That is, the present invention is an invention obtained by further improving the invention of the prior application, and its technical problems (objects) are as follows:-The concentration of gaseous hydrocarbons, one of the causative substances of photochemical smog, is reduced to 1 VOL%. The following is a “method of treating and recovering gaseous hydrocarbons contained in waste gas” for discharging into the atmosphere, comprising:-suppressing abnormal temperature rise in the adsorbent layer and reducing the temperature in the adsorber. It is an object of the present invention to provide a "method for treating and recovering gaseous hydrocarbons contained in waste gas", which is made uniform and further enhances safety as compared with the prior invention.

[0018]

SUMMARY OF THE INVENTION The method according to the present invention is particularly characterized in that: a double-cylinder type adsorber comprising an inner cylinder for cooling water circulation and an outer cylinder for adsorbent filling is used as the adsorber; The use of synthetic zeolite and / or hydrophobic silica gel having a pore size of 4 to 100 Å as the agent; the use of the above adsorbent pre-coated with gaseous hydrocarbons; 15 minutes or less;-At the time of desorption, purging and simultaneous use of vacuum are characterized by the above-mentioned features, whereby the above-mentioned "method of treating and recovering gaseous hydrocarbons contained in waste gas" is achieved.
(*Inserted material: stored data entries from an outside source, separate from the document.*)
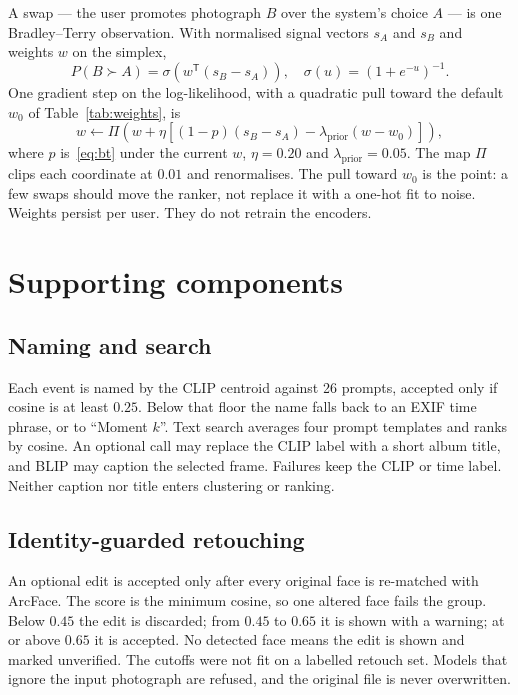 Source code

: \documentclass[conference]{IEEEtran}
\begin{document}
A swap --- the user promotes photograph $B$ over the system's choice $A$ ---
is one Bradley--Terry observation. With normalised signal vectors $s_A$ and
$s_B$ and weights $w$ on the simplex,
\begin{equation}
P(B \succ A) = \sigma\!\left(w^{\mathsf T}(s_B-s_A)\right),
\quad
\sigma(u)=(1+e^{-u})^{-1}.
\label{eq:bt}
\end{equation}
One gradient step on the log-likelihood, with a quadratic pull toward the
default $w_0$ of Table~\ref{tab:weights}, is
\begin{equation}
w
\leftarrow
\Pi\!\left(
w + \eta\left[
(1-p)(s_B-s_A)
-
\lambda_{\mathrm{prior}}(w-w_0)
\right]
\right),
\label{eq:sgd}
\end{equation}
where $p$ is~\eqref{eq:bt} under the current $w$, $\eta=0.20$ and
$\lambda_{\mathrm{prior}}=0.05$. The map $\Pi$ clips each coordinate at $0.01$
and renormalises. The pull toward $w_0$ is the point: a few swaps should move
the ranker, not replace it with a one-hot fit to noise. Weights persist per
user. They do not retrain the encoders.

\section{Supporting components}
\label{sec:support}

\subsection{Naming and search}
\label{sec:clip}

Each event is named by the CLIP centroid against 26 prompts, accepted only if
cosine is at least $0.25$. Below that floor the name falls back to an EXIF
time phrase, or to ``Moment $k$''. Text search averages four prompt templates
and ranks by cosine. An optional call may replace the CLIP label with a short
album title, and BLIP may caption the selected frame. Failures keep the CLIP
or time label. Neither caption nor title enters clustering or ranking.

\subsection{Identity-guarded retouching}
\label{sec:enhance}

An optional edit is accepted only after every original face is re-matched with
ArcFace. The score is the minimum cosine, so one altered face fails the group.
Below $0.45$ the edit is discarded; from $0.45$ to $0.65$ it is shown with a
warning; at or above $0.65$ it is accepted. No detected face means the edit is
shown and marked unverified. The cutoffs were not fit on a labelled retouch
set. Models that ignore the input photograph are refused, and the original
file is never overwritten.
\end{document}

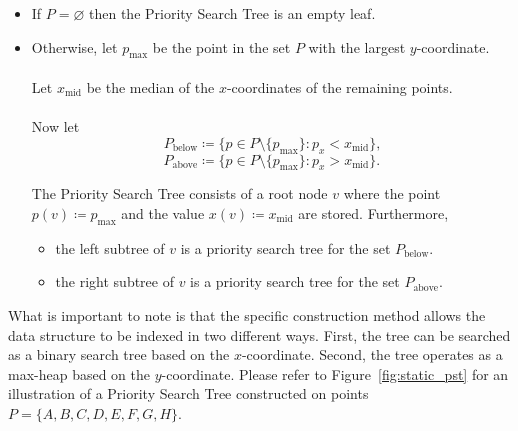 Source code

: \documentclass[twoside,11pt,openright]{report}
\begin{document}
\begin{itemize}
	\item If $P = \varnothing$ then the Priority Search Tree is an empty leaf.
	\item Otherwise, let $p_\text{max}$ be the point in the set $P$ with the largest $y$-coordinate. \\ \\
			Let $x_{\text{mid}}$ be the median of the $x$-coordinates of the remaining points. \\ \\ Now let
			$$ P_\text{below} \coloneqq \{p \in P \setminus \{p_\text{max} \} : p_x < x_\text{mid} \}\text{,}$$
			$$ P_\text{above} \coloneqq \{p \in P \setminus \{p_\text{max} \} : p_x > x_\text{mid} \}\text{.}$$
			
			The Priority Search Tree consists of a root node $v$ where the point \\
			$p(v) \coloneqq p_{\text{max}}$ and the value $x(v) \coloneqq x_{\text{mid}}$ are stored. Furthermore,
			\begin{itemize}[label=$\bullet$]
				\item the left subtree of $v$ is a priority search tree for the set $P_{\text{below}}$.
				\item the right subtree of $v$ is a priority search tree for the set $P_{\text{above}}$.
			\end{itemize}
\end{itemize}

What is important to note is that the specific construction method allows the data structure to be indexed in two different ways. First, the tree can be searched as a binary search tree based on the $x$-coordinate. Second, the tree operates as a max-heap based on the $y$-coordinate. Please refer to Figure~\ref{fig:static_pst} for an illustration of a Priority Search Tree constructed on points $P = \{A, B, C, D, E, F, G, H\}$.
\end{document}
Is provided.

That is, the present invention relates to a method for treating and recovering gaseous hydrocarbons contained in waste gas using a single-tower or multi-tower type adsorption apparatus. Consisting of an inner cylinder for adsorbent and an outer cylinder for adsorbent filling
(2) gaseous carbonization in which the outer cylinder for charging the adsorbent is filled with a synthetic zeolite having a pore size of 4 to 100 angstrom and / or a hydrophobic silica gel alone or in a mixture. An adsorbent layer formed by pre-coating with hydrogen is formed, (3) the time for switching between adsorption and desorption to the adsorbent layer is 1 to 15 minutes, and (4) the adsorbent layer is discharged from the adsorbent layer during desorption. And (5) recovering gaseous hydrocarbons from the purge exhaust gas while purging with a portion of the clean gas and / or air and simultaneously using vacuum. For the treatment and recovery of gaseous hydrocarbons contained in coal. ”.

[0020]

BEST MODE FOR CARRYING OUT THE INVENTION The present invention will be described below in detail. In the present invention, the reason for using a "double cylinder type adsorption device comprising an inner cylinder for cooling water circulation and an outer cylinder for adsorbent filling" is as follows. The adsorbent used in the present invention (synthetic zeolite and / or hydrophobic silica gel), in addition to having a structure capable of maximizing the cooling area for removing heat generation in the adsorbent layer
This is because the thermal conductivity of the adsorbent layer is extremely low, so that it is necessary to limit the thickness of the adsorbing layer in order to transfer heat rapidly.

The adsorbent used in the present invention has a pore size of
It is a synthetic zeolite and / or hydrophobic silica gel of 4 to 100 angstroms, as long as the pore size and its distribution are similar to those of activated carbon, and each of them can be used in any of single-layer, multi-layer and mixed-layer filling methods .

The reason why the synthetic zeolite and / or hydrophobic silica gel used in the present invention is "pre-coated with gaseous hydrocarbons" is that the present invention also uses an adsorbent having relatively large adsorption pores. , Regardless of the size of each molecule constituting the gaseous hydrocarbons in the waste gas, all of the multicomponent gaseous hydrocarbons are adsorbed. This is to limit the amount of adsorption in order to avoid this.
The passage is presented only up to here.